Elsa sourit en s’asseyant sur le lit. Elle n’avait cessé de faire des allers-retours entre le lit et la cuisine, entre la cuisine et le téléphone, entre le téléphone et le lit, depuis tout à l’heure. Calme-toi, sweetie. Tes cauchemars ne sont pas près de devenir des réalités. Fais-moi confiance. Elsa observa quelques instants le papier kraft froissé. Son regard se porta sur le sac à main, balancé comme un chiffon. Ses yeux dévièrent vers le collier qu’elle venait d’acquérir, irrésistiblement attirés par le métal vieilli par des temps immémoriaux. Caché dans le grand miroir depuis tout ce temps. Quels secrets renfermes-tu ? Elsa avait envie de sentir le poids glacé contre sa peau, comme lorsque la vieille antiquaire le lui avait passé autour du cou. Qu’est-ce qui l’en empêchait ? L’eau des pâtes qui s’était évaporée et la casserole dont le fond commençait à brûler, peut-être ?

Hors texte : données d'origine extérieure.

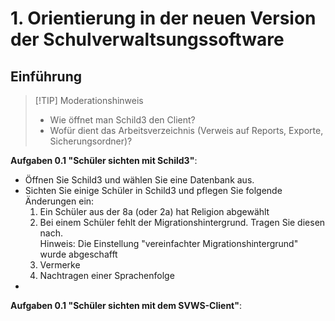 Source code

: # 1. Orientierung in der neuen Version der Schulverwaltsungssoftware

## Einführung

> [!TIP] Moderationshinweis
> * Wie öffnet man Schild3 den Client?
> * Wofür dient das Arbeitsverzeichnis (Verweis auf Reports, Exporte, Sicherungsordner)?


**Aufgaben 0.1 "Schüler sichten mit Schild3"**:
+ Öffnen Sie Schild3 und wählen Sie eine Datenbank aus.
+ Sichten Sie einige Schüler in Schild3 und pflegen Sie folgende Änderungen ein:
    1. Ein Schüler aus der 8a (oder 2a) hat Religion abgewählt 
    2. Bei einem Schüler fehlt der Migrationshintergrund. Tragen Sie diesen nach.   
       Hinweis: Die Einstellung "vereinfachter Migrationshintergrund" wurde abgeschafft
    3. Vermerke
    4. Nachtragen einer Sprachenfolge  
+ 

**Aufgaben 0.1 "Schüler sichten mit dem SVWS-Client"**:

- Mince, murmura-t-elle pour elle-même en coupant le gaz et en posant la casserole sur une plaque électrique froide. Bon...On verra plus tard pour le repas.


Prise d’une résolution qui lui était peu familière, Elsa attrapa le collier et attacha la chaîne autour de son cou fin, dans un cliquetis métallique qui résonna dans la cuisine.

Il pesait son poids, dans le même bois sombre que l’original, finement ouvragé. Un véritable travail d’artiste. Qui avait pu le réaliser ? Quand ? Technique antique, fabrication d’orfèvre. Chef-d’œuvre à ses yeux émerveillés d’étudiante qui extirpa l’objet de sa gangue de papier bulle avec déférence.

Magnifique, encore une fois, elle ne s’en lassait pas. Quelle chance ! Le miroir luisait faiblement sous l’ampoule blafarde de la cuisine. Instinctivement, sa main se porta au médaillon, comme si c’était une amulette qu’elle portait depuis des années.

Poussée par la curiosité, elle observa le miroir sous toutes les coutures. Peut-être avait-il appartenu à une personne illustre, une princesse ou une reine, comment le savoir ?

D’un geste délicat, Elsa tourna la surface polie vers elle et souffla en croisant son reflet :


- Miroir, mon beau miroir, montre-moi quels autres secrets tu renfermes...


Elle n’eut pas le temps de savourer l’étrangeté de ses mots, que ce fut le noir complet.